Après quinze ans de taux artificiellement comprimés par les politiques monétaires ultra-accommodantes, l’excès d’épargne mondiale et la mondialisation financière, le coût du capital retrouve progressivement sa fonction économique fondamentale. Les rendements des Treasuries américains à 10 ans se rapprochent ainsi de 5%, reflétant désormais non seulement la valeur du temps, mais aussi une rareté croissante du capital librement mobilisable. Dans ce nouvel environnement, le capital n’est plus abondant au point de satisfaire simultanément tous les besoins de financement, ce qui contribue à une remontée durable des taux réels.

Cette évolution s’explique d’abord par l’érosion du régime du «global savings glut» identifié par Ben Bernanke. Pendant deux décennies, l’épargne excédentaire asiatique a largement contribué au financement des dettes souveraines occidentales, soutenant durablement les marchés obligataires. Aujourd’hui, cette mécanique s’essouffle. L’accumulation de réserves de change ralentit, une partie croissante de ces réserves est réallouée vers des actifs alternatifs comme l’or, tandis que les tensions géopolitiques, les sanctions financières, le protectionnisme et les rivalités sino-américaines limitent la circulation internationale des capitaux. L’épargne mondiale reste abondante, mais elle est moins mobile, ce qui accroît la valeur stratégique du financement et pousse les investisseurs à exiger une prime de terme plus élevée.

Le changement le plus marquant provient toutefois de la concurrence inédite entre les différents usages du capital. Pour la première fois depuis plusieurs décennies, cinq grands cycles d’investissement structurels se développent simultanément: la transition énergétique, le réarmement militaire, le refinancement du déficit fédéral américain, les infrastructures liées à l’intelligence artificielle et la relocalisation des chaînes d’approvisionnement. Ensemble, ces besoins représentent près de 10’000 milliards de dollars par an, soit environ 7,8% du PIB nominal mondial et près de 30% de l’épargne brute mondiale. Le problème n’est donc pas l’absence d’épargne, mais l’existence d’un goulot d’étranglement qui empêche son allocation simultanée à l’ensemble de ces priorités.

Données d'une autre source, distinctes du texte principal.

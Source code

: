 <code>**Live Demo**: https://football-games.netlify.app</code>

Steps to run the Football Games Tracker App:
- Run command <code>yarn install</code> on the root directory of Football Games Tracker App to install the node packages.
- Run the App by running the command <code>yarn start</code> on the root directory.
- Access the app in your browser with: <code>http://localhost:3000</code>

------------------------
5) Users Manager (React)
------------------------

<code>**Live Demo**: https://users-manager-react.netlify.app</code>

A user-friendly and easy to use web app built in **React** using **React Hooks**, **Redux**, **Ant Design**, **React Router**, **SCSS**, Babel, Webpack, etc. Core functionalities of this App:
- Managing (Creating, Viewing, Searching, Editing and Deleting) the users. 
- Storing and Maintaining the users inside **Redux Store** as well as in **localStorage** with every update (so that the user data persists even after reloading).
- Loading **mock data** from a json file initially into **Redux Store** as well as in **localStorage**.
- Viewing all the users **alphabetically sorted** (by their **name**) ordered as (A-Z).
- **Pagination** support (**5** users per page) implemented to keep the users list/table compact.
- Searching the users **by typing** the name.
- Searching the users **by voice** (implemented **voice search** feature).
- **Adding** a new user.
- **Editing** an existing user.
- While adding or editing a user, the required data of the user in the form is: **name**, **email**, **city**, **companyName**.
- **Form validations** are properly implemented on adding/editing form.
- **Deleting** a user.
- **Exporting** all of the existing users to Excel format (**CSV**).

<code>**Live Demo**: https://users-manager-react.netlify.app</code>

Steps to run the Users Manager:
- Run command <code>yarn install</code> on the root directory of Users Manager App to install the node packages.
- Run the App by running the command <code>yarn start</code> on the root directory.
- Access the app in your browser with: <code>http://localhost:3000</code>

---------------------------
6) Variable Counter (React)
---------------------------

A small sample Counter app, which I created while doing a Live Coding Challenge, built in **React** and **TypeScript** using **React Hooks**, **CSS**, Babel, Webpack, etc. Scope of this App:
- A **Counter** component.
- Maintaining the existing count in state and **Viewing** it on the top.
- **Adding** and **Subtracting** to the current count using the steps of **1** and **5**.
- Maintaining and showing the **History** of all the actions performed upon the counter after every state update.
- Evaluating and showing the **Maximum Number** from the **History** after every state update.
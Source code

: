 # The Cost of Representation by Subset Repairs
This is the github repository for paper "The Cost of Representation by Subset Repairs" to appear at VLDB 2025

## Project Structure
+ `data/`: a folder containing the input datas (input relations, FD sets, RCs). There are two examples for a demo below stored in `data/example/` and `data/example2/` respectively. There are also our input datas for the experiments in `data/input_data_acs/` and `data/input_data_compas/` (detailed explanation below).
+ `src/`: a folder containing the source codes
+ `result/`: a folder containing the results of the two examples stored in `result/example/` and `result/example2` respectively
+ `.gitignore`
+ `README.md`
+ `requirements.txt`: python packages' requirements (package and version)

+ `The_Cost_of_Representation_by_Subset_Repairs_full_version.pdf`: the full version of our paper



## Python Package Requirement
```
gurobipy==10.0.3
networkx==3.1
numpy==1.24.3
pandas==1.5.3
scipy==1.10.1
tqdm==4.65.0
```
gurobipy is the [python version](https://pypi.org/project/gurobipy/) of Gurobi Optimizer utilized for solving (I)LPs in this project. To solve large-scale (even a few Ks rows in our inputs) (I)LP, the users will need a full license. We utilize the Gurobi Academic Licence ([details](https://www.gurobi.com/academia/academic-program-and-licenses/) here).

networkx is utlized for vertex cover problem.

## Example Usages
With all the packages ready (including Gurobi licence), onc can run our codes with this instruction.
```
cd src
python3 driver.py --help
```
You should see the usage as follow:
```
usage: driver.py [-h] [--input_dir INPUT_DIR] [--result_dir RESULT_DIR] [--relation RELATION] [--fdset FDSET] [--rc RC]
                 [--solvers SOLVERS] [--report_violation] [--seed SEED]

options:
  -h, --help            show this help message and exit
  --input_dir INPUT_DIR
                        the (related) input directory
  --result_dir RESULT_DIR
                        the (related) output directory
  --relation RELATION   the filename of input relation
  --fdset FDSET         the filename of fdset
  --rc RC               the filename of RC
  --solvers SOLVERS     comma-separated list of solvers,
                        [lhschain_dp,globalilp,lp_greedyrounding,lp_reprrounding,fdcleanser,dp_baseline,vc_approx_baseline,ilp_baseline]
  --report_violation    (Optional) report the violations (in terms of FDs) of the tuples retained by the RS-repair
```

Dans ce contexte, les investisseurs privés retrouvent un rôle central dans la détermination des taux d’intérêt à long terme, tandis que l’influence des banques centrales se concentre davantage sur les échéances courtes. Les taux longs dépendent désormais plus directement de la soutenabilité budgétaire, des volumes d’émission souveraine et de la compétition entre besoins de financement. Cette évolution intervient alors que la charge d’intérêts de la dette fédérale américaine approche les 1000 milliards de dollars par an et que les acheteurs traditionnels de Treasuries se montrent plus sélectifs.

Ce nouveau régime marque également une transition d’une économie portée par la valorisation des actifs financiers vers une économie davantage orientée vers l’accumulation de capital productif. Durant la décennie qui a suivi la crise financière mondiale, la liquidité abondante a principalement soutenu les valorisations des actifs. Désormais, l’essor simultané de l’intelligence artificielle, des infrastructures numériques, de l’énergie et de la défense réoriente l’épargne vers l’investissement productif. Cette réallocation soutient la croissance potentielle, mais contribue mécaniquement à maintenir un coût du capital plus élevé.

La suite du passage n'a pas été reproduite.